Claro está que a senhora com quem me digladiava tratou de defender uma outra forma de lidar com essas ‘maçãs podres’, sugerindo a terapêutica do ‘incentivo positivo’. Em vez de agredir aquele que rompe com as normas societais, é necessário incentiva-lo positivamente propiciando-lhe mérito e reconhecimento social cada vez que ele se enquadra no cânone. Conquanto, parece-me mais uma vez que estamos perante uma máscara ocultadora de uma acção ainda mais perniciosa. Porque escolher a chantagem em vez da violência? Porque comprar um gato, um cão ou uma criança pela via do regozijo material e não pelo antiquado tabefe?
Propus-lhe que reflectisse sobre a seguinte alegoria: imaginemos então um pai marialva português que incentiva o filho a foder umas gajas e que cada vez que este o fazia lhe dava um abraço felicitando-o com todas as honras. O filho, após tal carinho do pai, vai-se se sentir reajustado com a sua carência, mas, ironia das ironias, este filho é homossexual. Viverá então a sua vida oscilando entre a vontade de poder ter o reconhecimento do seu pai e a legítima afirmação da sua sexualidade. Por isso, a educação pela via da norma civilizada não representa por si uma via de salvação do homem da infelicidade e, pelo contrário, pode ser repressiva e induzir o cidadão em tristeza e infelicidade. A sagaz senhora retorquiu que o problema do meu exemplo seria que as normas que o pai professava eram erradas e que por isso o problema estava mais uma vez no conteúdo e não no processo. Tal argumentário obrigou-me a duas ressalvas, primeiramente, de um ponto de vista estritamente filosófico, não há como justificar que uma norma social tem superioridade moral perante outra, secundariamente, apresentei um novo exemplo. Neste mundo capitalista em que vivemos, onde os meios de comunicação não cessam de agir no sentido de uma homogeneização cultural e valorativa, há um novo imperativo categórico kantiano: o da eficiência e o da competência. É estranho observar tantas manifestações de ódio contra o racismo e tão poucas contra o darwinismo social, se a cor da pele de um homem não deve afectar o prezar que temos por ele, porque devemos nós secundarizar para a categoria de ‘inúteis’ aqueles que têm menos competências intelectuais para se adaptar às ‘exigências do mundo moderno’? Daí também a hipocrisia do super-nomeado ’12 anos de escravo’, porque retrata a vida de um preto, é certo, mas não de um preto normal, a personagem principal é sucessivamente apresentada como um individuo replecto de competências intelectuais que pretendem suscitar sobre o espectador um sentimento de repulsa por tão magna criatura ser submetida à condição de escravo.

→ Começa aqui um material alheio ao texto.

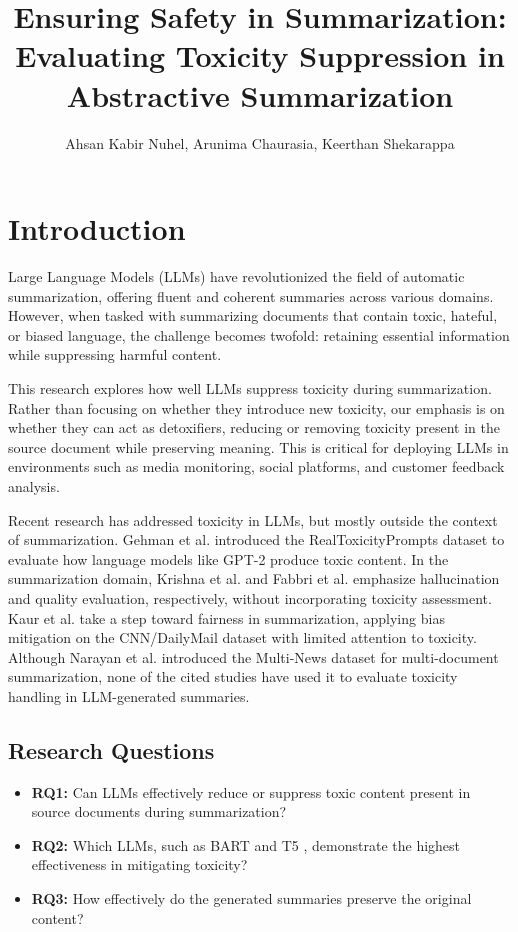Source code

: \documentclass{article}
\title{Ensuring Safety in Summarization: Evaluating Toxicity Suppression in Abstractive Summarization}
\author{Ahsan Kabir Nuhel, Arunima Chaurasia, Keerthan Shekarappa}
\begin{document}
\maketitle

\section{Introduction}

Large Language Models (LLMs) have revolutionized the field of automatic summarization, offering fluent and coherent summaries across various domains. However, when tasked with summarizing documents that contain toxic, hateful, or biased language, the challenge becomes twofold: retaining essential information while suppressing harmful content.

This research explores how well LLMs suppress toxicity during summarization. Rather than focusing on whether they introduce new toxicity, our emphasis is on whether they can act as detoxifiers, reducing or removing toxicity present in the source document while preserving meaning. This is critical for deploying LLMs in environments such as media monitoring, social platforms, and customer feedback analysis.

Recent research has addressed toxicity in LLMs, but mostly outside the context of summarization. Gehman et al. \cite{gehman2020realtoxicityprompts} introduced the RealToxicityPrompts dataset to evaluate how language models like GPT-2 produce toxic content. In the summarization domain, Krishna et al. \cite{krishna2021halueval} and Fabbri et al. \cite{fabbri2021sumeval} emphasize hallucination and quality evaluation, respectively, without incorporating toxicity assessment. Kaur et al. \cite{kaur2022mitigating} take a step toward fairness in summarization, applying bias mitigation on the CNN/DailyMail dataset with limited attention to toxicity. Although Narayan et al. \cite{narayan2018multinews} introduced the Multi-News dataset for multi-document summarization, none of the cited studies have used it to evaluate toxicity handling in LLM-generated summaries.

\subsection{Research Questions}

\begin{itemize}
    \item \textbf{RQ1:} Can LLMs effectively reduce or suppress toxic content present in source documents during summarization?
    \item \textbf{RQ2:} Which LLMs, such as BART \cite{lewis2019bart} and T5 \cite{raffel2020exploring}, demonstrate the highest effectiveness in mitigating toxicity?
    \item \textbf{RQ3:} How effectively do the generated summaries preserve the original content?
\end{itemize}
\end{document}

No mundo pós-Lenine parece-me passível que se chegue à compreensão que tanto a opressão pelas sanções positivas efectuadas pela normatividade social, como a violência esquecida para os tempos da lei de Talião são duas formas idênticas de formatação, sendo que as constituições podem optar por uma ou por outra, sendo idênticas na sua génese, agressividade e intuito. E ainda assim urge contar a quantidade de adolescentes que se julgam obesas, de jovens que se martirizam por terem um pénis reduto, dos estúpidos que morrem à fome desempregados e das rosas que choram pela vizinha ter mais espinhos e um vermelho mais rubro. E enquanto todo este manancial de dor humana fermenta e floresce, os normopatas passeiam incólumes. E só isso realmente me enoja.